▶ [Problem statement]: Reproduce, exactly and in full, only the lines below from the one containing "- Symbol: ES_830-900" through the one containing "- Availability: Local".

▶ [Extracted records]:
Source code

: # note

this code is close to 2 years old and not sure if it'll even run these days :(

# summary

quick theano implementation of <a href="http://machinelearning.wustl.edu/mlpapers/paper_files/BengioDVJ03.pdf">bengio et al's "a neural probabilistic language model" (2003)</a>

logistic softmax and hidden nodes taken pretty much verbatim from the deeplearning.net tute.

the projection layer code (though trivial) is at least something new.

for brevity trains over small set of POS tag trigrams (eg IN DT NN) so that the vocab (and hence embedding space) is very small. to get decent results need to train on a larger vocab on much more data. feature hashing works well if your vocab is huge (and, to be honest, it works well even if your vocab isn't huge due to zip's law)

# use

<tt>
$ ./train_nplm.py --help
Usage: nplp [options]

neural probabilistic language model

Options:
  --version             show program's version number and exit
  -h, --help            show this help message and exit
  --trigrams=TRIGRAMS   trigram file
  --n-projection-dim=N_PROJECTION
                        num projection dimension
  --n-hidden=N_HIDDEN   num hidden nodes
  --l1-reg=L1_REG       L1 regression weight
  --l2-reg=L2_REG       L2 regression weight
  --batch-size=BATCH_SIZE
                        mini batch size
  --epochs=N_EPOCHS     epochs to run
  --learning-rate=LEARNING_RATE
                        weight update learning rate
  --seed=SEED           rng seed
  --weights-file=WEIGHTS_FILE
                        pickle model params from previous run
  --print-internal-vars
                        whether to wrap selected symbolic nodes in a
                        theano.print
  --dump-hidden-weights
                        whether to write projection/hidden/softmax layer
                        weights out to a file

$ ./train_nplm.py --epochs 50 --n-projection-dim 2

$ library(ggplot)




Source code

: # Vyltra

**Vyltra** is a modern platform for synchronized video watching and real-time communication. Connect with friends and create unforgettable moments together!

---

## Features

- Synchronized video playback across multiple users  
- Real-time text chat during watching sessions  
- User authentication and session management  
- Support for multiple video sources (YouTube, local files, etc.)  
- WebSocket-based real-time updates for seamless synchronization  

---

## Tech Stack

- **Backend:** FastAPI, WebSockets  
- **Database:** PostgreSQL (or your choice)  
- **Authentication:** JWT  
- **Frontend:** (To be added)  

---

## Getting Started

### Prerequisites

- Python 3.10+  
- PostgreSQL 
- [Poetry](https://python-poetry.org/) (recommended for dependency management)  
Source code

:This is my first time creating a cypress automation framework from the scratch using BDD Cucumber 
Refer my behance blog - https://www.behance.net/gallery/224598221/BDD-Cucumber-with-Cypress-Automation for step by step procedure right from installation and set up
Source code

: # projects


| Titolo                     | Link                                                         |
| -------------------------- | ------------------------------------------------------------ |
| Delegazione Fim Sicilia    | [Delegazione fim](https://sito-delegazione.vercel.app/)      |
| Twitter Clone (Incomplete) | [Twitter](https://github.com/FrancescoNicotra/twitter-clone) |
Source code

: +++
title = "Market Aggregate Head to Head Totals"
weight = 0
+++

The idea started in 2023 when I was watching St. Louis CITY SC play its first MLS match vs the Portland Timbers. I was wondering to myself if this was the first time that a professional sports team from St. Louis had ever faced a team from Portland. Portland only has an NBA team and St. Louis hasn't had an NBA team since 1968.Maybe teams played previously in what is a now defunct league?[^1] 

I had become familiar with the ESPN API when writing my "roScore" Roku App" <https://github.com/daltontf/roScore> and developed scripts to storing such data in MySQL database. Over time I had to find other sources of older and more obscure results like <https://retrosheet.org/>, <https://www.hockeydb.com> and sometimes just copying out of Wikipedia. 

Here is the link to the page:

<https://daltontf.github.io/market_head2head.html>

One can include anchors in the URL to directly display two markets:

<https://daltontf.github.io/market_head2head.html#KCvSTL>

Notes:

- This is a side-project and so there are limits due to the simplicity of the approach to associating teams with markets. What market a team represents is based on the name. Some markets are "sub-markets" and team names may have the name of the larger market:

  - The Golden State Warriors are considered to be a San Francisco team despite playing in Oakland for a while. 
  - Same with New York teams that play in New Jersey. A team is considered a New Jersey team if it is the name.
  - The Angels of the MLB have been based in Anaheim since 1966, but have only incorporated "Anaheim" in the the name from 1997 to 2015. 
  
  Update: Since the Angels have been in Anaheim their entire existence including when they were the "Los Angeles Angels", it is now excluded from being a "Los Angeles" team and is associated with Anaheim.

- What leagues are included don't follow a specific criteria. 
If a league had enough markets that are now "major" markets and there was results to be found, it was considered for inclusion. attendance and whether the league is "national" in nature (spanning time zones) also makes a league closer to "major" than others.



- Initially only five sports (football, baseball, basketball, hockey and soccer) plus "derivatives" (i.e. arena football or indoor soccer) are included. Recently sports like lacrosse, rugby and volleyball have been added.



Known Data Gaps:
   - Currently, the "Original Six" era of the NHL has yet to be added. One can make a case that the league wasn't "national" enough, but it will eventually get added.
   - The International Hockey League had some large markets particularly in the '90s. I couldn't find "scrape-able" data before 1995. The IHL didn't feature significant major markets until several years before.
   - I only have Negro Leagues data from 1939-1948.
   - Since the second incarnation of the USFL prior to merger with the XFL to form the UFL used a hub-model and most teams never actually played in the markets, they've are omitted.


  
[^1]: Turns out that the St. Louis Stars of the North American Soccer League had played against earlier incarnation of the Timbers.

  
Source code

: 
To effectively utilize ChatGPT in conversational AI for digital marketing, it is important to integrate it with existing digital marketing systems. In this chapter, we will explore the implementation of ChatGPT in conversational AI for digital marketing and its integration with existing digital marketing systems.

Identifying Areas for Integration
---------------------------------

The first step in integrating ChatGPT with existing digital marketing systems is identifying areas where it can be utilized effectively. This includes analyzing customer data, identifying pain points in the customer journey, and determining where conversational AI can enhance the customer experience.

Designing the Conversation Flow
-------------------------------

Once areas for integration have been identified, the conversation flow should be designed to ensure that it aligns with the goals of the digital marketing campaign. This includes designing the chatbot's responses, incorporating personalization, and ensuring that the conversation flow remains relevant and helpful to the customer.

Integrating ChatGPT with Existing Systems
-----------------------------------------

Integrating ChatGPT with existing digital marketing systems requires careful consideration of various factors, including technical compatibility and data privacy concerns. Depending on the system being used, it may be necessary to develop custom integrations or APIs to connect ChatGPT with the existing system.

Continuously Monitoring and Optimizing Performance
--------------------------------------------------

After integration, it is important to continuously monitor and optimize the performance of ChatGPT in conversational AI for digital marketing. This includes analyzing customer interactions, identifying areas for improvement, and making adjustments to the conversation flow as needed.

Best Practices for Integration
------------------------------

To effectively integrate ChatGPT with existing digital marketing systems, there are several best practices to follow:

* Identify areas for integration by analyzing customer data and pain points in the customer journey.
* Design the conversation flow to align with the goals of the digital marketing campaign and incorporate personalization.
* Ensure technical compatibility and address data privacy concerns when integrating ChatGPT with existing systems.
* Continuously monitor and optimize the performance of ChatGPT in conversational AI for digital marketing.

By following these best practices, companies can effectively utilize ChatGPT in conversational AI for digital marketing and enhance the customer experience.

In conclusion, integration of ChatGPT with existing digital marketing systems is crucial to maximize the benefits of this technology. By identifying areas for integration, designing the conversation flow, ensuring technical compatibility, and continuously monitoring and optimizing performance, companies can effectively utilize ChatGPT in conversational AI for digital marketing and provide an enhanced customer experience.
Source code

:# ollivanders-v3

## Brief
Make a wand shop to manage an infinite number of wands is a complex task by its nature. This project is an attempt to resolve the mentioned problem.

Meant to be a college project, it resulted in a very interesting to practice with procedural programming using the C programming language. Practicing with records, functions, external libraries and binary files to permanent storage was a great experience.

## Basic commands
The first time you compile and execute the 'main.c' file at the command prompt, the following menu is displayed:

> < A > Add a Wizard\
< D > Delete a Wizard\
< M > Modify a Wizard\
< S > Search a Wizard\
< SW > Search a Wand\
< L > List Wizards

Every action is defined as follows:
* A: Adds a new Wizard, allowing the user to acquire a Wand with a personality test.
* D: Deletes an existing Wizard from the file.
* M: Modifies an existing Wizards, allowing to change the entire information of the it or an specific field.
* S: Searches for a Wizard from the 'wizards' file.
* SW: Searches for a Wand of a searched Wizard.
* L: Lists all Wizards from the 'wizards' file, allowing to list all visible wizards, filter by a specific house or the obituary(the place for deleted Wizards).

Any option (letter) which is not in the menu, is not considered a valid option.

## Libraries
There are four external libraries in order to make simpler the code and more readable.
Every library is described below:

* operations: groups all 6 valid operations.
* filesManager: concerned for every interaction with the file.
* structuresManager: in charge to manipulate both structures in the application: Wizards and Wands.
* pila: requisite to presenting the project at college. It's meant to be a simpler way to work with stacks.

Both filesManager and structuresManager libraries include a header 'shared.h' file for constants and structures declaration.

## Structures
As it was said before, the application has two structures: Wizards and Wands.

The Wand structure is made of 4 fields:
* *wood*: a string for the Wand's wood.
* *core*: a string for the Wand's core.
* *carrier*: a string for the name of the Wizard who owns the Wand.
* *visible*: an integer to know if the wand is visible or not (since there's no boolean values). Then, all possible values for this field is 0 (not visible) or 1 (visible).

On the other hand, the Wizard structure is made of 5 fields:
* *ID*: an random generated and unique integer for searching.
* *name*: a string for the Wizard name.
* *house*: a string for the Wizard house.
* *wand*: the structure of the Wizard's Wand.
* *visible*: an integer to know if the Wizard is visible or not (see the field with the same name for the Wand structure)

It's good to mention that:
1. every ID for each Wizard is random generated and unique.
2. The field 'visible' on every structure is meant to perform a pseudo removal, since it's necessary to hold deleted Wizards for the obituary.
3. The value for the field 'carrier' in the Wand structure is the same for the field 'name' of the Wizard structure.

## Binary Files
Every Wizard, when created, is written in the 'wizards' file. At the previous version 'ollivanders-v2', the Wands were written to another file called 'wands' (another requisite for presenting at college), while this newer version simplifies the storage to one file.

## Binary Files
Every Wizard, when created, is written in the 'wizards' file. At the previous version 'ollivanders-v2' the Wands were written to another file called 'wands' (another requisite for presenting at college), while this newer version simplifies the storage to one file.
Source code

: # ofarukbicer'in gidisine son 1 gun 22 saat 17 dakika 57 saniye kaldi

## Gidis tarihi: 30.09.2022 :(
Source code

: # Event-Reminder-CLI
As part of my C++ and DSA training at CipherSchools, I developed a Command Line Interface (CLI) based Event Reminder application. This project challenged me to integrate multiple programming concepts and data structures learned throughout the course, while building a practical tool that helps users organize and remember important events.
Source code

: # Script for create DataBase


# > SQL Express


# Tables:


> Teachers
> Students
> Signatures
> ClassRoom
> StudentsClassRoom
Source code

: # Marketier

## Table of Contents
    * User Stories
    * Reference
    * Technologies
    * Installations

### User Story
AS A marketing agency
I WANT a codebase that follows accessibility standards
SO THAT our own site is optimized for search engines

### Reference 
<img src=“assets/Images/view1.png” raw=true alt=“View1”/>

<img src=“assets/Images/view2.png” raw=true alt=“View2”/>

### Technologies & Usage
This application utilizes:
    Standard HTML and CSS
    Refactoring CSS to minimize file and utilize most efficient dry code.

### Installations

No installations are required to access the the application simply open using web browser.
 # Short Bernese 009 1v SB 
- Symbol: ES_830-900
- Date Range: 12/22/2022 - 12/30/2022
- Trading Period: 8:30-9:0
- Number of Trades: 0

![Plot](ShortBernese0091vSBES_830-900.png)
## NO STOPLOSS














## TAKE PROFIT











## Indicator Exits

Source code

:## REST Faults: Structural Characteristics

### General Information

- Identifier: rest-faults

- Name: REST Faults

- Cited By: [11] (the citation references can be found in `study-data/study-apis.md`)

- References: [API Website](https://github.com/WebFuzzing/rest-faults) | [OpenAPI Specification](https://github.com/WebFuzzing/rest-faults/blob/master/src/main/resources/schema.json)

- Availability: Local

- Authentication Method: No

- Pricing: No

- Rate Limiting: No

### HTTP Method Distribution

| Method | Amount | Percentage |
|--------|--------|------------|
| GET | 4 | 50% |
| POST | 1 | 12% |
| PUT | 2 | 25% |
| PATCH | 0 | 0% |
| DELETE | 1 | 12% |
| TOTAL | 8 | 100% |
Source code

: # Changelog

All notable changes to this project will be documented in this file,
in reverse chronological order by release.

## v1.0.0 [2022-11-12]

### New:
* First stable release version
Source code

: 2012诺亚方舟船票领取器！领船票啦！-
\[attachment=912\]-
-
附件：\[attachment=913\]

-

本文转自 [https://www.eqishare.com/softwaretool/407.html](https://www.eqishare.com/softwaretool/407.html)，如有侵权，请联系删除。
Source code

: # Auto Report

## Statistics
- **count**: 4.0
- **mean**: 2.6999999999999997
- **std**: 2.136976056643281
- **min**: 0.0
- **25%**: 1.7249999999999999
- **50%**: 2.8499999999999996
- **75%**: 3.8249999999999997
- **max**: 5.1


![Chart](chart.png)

▶ [Exercise solution]:
- Symbol: ES_830-900
- Date Range: 12/22/2022 - 12/30/2022
- Trading Period: 8:30-9:0
- Number of Trades: 0

![Plot](ShortBernese0091vSBES_830-900.png)
## NO STOPLOSS














## TAKE PROFIT











## Indicator Exits

Source code

:## REST Faults: Structural Characteristics

### General Information

- Identifier: rest-faults

- Name: REST Faults

- Cited By: [11] (the citation references can be found in `study-data/study-apis.md`)

- References: [API Website](https://github.com/WebFuzzing/rest-faults) | [OpenAPI Specification](https://github.com/WebFuzzing/rest-faults/blob/master/src/main/resources/schema.json)

- Availability: Local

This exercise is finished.